Assignment: Copy each line below as written, but skip the pictures.

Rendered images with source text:
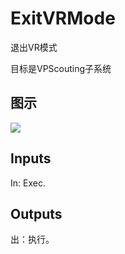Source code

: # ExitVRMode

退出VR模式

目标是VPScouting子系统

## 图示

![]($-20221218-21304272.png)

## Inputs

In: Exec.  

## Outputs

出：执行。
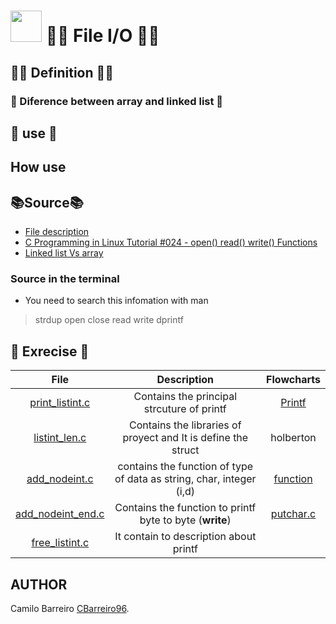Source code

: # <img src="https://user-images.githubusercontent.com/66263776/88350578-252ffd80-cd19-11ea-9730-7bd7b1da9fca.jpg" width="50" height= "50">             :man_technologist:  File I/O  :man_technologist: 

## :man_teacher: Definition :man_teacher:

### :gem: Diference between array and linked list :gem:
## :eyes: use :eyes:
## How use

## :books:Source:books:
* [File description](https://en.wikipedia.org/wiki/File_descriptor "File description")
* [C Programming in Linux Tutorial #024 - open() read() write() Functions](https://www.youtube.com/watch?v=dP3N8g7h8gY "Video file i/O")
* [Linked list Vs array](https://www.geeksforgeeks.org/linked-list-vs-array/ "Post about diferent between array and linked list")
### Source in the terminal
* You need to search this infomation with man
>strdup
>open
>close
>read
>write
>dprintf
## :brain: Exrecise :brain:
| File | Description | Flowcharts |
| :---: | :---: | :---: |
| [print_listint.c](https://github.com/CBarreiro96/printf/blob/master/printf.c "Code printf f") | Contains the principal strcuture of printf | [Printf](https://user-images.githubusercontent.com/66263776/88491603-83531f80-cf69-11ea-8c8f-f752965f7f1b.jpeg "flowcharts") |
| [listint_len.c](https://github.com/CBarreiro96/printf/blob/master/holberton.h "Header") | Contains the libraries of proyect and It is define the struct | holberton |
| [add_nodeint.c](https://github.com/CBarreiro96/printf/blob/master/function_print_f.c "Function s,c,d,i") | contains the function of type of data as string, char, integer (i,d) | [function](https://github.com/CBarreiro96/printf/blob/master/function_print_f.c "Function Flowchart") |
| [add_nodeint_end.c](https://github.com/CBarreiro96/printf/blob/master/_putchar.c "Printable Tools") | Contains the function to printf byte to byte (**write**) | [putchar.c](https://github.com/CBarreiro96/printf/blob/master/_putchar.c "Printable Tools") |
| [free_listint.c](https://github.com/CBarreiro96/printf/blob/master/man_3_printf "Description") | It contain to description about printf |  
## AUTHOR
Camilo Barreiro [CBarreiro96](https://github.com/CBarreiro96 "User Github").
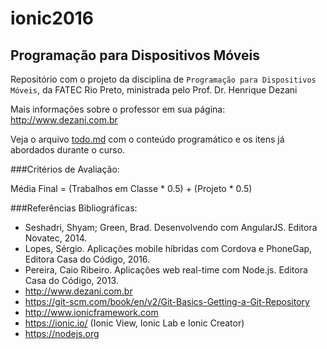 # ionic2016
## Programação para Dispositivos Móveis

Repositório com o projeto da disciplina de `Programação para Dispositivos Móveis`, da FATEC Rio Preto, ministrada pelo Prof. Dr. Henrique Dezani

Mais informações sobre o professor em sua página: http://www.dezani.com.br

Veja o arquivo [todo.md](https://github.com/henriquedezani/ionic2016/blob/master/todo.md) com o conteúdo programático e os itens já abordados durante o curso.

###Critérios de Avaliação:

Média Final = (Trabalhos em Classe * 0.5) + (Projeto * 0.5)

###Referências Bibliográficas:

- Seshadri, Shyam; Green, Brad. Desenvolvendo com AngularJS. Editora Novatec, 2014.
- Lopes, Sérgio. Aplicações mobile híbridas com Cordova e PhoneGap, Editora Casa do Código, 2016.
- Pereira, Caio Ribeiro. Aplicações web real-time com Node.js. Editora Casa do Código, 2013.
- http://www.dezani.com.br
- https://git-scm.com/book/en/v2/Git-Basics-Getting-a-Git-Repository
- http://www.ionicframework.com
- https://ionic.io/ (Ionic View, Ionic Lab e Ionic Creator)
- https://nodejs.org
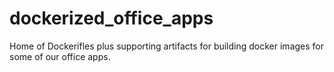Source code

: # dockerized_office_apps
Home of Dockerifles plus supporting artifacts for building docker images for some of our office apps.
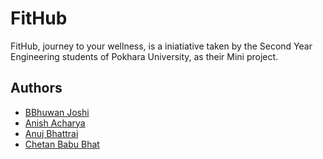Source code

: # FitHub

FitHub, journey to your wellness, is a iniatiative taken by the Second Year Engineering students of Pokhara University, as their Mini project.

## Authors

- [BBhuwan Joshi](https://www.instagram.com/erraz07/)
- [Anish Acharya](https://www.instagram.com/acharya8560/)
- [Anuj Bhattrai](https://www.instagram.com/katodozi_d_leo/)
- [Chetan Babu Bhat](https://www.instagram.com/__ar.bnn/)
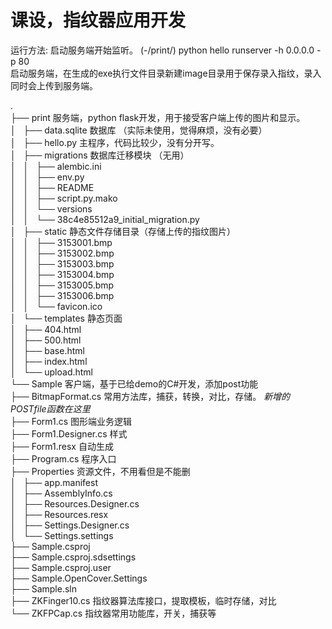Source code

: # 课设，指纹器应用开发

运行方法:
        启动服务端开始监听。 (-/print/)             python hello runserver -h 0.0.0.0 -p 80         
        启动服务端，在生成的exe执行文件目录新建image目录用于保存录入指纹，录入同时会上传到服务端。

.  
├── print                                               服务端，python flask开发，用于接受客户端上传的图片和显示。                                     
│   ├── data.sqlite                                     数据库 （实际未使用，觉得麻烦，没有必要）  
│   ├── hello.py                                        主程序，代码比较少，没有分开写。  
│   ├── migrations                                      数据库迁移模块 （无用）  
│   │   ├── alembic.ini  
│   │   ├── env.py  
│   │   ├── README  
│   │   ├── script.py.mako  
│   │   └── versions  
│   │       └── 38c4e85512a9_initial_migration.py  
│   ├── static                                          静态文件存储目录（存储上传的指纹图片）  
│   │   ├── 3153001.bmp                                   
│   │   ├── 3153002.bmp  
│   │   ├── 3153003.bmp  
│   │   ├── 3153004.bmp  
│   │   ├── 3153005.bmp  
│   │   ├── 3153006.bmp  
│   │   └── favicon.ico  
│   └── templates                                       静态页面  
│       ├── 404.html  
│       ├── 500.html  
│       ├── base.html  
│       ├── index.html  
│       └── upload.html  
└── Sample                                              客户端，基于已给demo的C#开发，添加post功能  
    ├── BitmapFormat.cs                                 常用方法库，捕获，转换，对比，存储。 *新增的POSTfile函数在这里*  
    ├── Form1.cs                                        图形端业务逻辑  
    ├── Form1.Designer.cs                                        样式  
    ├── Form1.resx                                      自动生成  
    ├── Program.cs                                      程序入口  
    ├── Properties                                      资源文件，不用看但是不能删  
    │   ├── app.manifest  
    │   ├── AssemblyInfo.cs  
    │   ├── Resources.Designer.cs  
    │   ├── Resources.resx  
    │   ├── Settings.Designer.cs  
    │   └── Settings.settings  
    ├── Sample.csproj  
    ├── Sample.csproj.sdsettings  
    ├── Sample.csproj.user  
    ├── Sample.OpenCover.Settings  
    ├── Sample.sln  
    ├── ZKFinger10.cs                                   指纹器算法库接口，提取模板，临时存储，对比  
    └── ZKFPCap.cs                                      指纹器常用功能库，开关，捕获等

Written answer:
Source code

: # ExitVRMode

退出VR模式

目标是VPScouting子系统

## 图示

![]($-20221218-21304272.png)

## Inputs

In: Exec.  

## Outputs

出：执行。
Source code

: # <img src="https://user-images.githubusercontent.com/66263776/88350578-252ffd80-cd19-11ea-9730-7bd7b1da9fca.jpg" width="50" height= "50">             :man_technologist:  File I/O  :man_technologist: 

## :man_teacher: Definition :man_teacher:

### :gem: Diference between array and linked list :gem:
## :eyes: use :eyes:
## How use

## :books:Source:books:
* [File description](https://en.wikipedia.org/wiki/File_descriptor "File description")
* [C Programming in Linux Tutorial #024 - open() read() write() Functions](https://www.youtube.com/watch?v=dP3N8g7h8gY "Video file i/O")
* [Linked list Vs array](https://www.geeksforgeeks.org/linked-list-vs-array/ "Post about diferent between array and linked list")
### Source in the terminal
* You need to search this infomation with man
>strdup
>open
>close
>read
>write
>dprintf
## :brain: Exrecise :brain:
| File | Description | Flowcharts |
| :---: | :---: | :---: |
| [print_listint.c](https://github.com/CBarreiro96/printf/blob/master/printf.c "Code printf f") | Contains the principal strcuture of printf | [Printf](https://user-images.githubusercontent.com/66263776/88491603-83531f80-cf69-11ea-8c8f-f752965f7f1b.jpeg "flowcharts") |
| [listint_len.c](https://github.com/CBarreiro96/printf/blob/master/holberton.h "Header") | Contains the libraries of proyect and It is define the struct | holberton |
| [add_nodeint.c](https://github.com/CBarreiro96/printf/blob/master/function_print_f.c "Function s,c,d,i") | contains the function of type of data as string, char, integer (i,d) | [function](https://github.com/CBarreiro96/printf/blob/master/function_print_f.c "Function Flowchart") |
| [add_nodeint_end.c](https://github.com/CBarreiro96/printf/blob/master/_putchar.c "Printable Tools") | Contains the function to printf byte to byte (**write**) | [putchar.c](https://github.com/CBarreiro96/printf/blob/master/_putchar.c "Printable Tools") |
| [free_listint.c](https://github.com/CBarreiro96/printf/blob/master/man_3_printf "Description") | It contain to description about printf |  
## AUTHOR
Camilo Barreiro [CBarreiro96](https://github.com/CBarreiro96 "User Github").
 # ionic2016
## Programação para Dispositivos Móveis

Repositório com o projeto da disciplina de `Programação para Dispositivos Móveis`, da FATEC Rio Preto, ministrada pelo Prof. Dr. Henrique Dezani

Mais informações sobre o professor em sua página: http://www.dezani.com.br

Veja o arquivo [todo.md](https://github.com/henriquedezani/ionic2016/blob/master/todo.md) com o conteúdo programático e os itens já abordados durante o curso.

###Critérios de Avaliação:

Média Final = (Trabalhos em Classe * 0.5) + (Projeto * 0.5)

###Referências Bibliográficas:

- Seshadri, Shyam; Green, Brad. Desenvolvendo com AngularJS. Editora Novatec, 2014.
- Lopes, Sérgio. Aplicações mobile híbridas com Cordova e PhoneGap, Editora Casa do Código, 2016.
- Pereira, Caio Ribeiro. Aplicações web real-time com Node.js. Editora Casa do Código, 2013.
- http://www.dezani.com.br
- https://git-scm.com/book/en/v2/Git-Basics-Getting-a-Git-Repository
- http://www.ionicframework.com
- https://ionic.io/ (Ionic View, Ionic Lab e Ionic Creator)
- https://nodejs.org
Source code

: # dockerized_office_apps
Home of Dockerifles plus supporting artifacts for building docker images for some of our office apps.
Source code

: # FitHub

FitHub, journey to your wellness, is a iniatiative taken by the Second Year Engineering students of Pokhara University, as their Mini project.

## Authors

- [BBhuwan Joshi](https://www.instagram.com/erraz07/)
- [Anish Acharya](https://www.instagram.com/acharya8560/)
- [Anuj Bhattrai](https://www.instagram.com/katodozi_d_leo/)
- [Chetan Babu Bhat](https://www.instagram.com/__ar.bnn/)
Source code

: # 课设，指纹器应用开发

运行方法:
        启动服务端开始监听。 (-/print/)             python hello runserver -h 0.0.0.0 -p 80         
        启动服务端，在生成的exe执行文件目录新建image目录用于保存录入指纹，录入同时会上传到服务端。

.  
├── print                                               服务端，python flask开发，用于接受客户端上传的图片和显示。                                     
│   ├── data.sqlite                                     数据库 （实际未使用，觉得麻烦，没有必要）  
│   ├── hello.py                                        主程序，代码比较少，没有分开写。  
│   ├── migrations                                      数据库迁移模块 （无用）  
│   │   ├── alembic.ini  
│   │   ├── env.py  
│   │   ├── README  
│   │   ├── script.py.mako  
│   │   └── versions  
│   │       └── 38c4e85512a9_initial_migration.py  
│   ├── static                                          静态文件存储目录（存储上传的指纹图片）  
│   │   ├── 3153001.bmp                                   
│   │   ├── 3153002.bmp  
│   │   ├── 3153003.bmp  
│   │   ├── 3153004.bmp  
│   │   ├── 3153005.bmp  
│   │   ├── 3153006.bmp  
│   │   └── favicon.ico  
│   └── templates                                       静态页面  
│       ├── 404.html  
│       ├── 500.html  
│       ├── base.html  
│       ├── index.html  
│       └── upload.html  
└── Sample                                              客户端，基于已给demo的C#开发，添加post功能  
    ├── BitmapFormat.cs                                 常用方法库，捕获，转换，对比，存储。 *新增的POSTfile函数在这里*  
    ├── Form1.cs                                        图形端业务逻辑  
    ├── Form1.Designer.cs                                        样式  
    ├── Form1.resx                                      自动生成  
    ├── Program.cs                                      程序入口  
    ├── Properties                                      资源文件，不用看但是不能删  
    │   ├── app.manifest  
    │   ├── AssemblyInfo.cs  
    │   ├── Resources.Designer.cs  
    │   ├── Resources.resx  
    │   ├── Settings.Designer.cs  
    │   └── Settings.settings  
    ├── Sample.csproj  
    ├── Sample.csproj.sdsettings  
    ├── Sample.csproj.user  
    ├── Sample.OpenCover.Settings  
    ├── Sample.sln  
    ├── ZKFinger10.cs                                   指纹器算法库接口，提取模板，临时存储，对比  
    └── ZKFPCap.cs                                      指纹器常用功能库，开关，捕获等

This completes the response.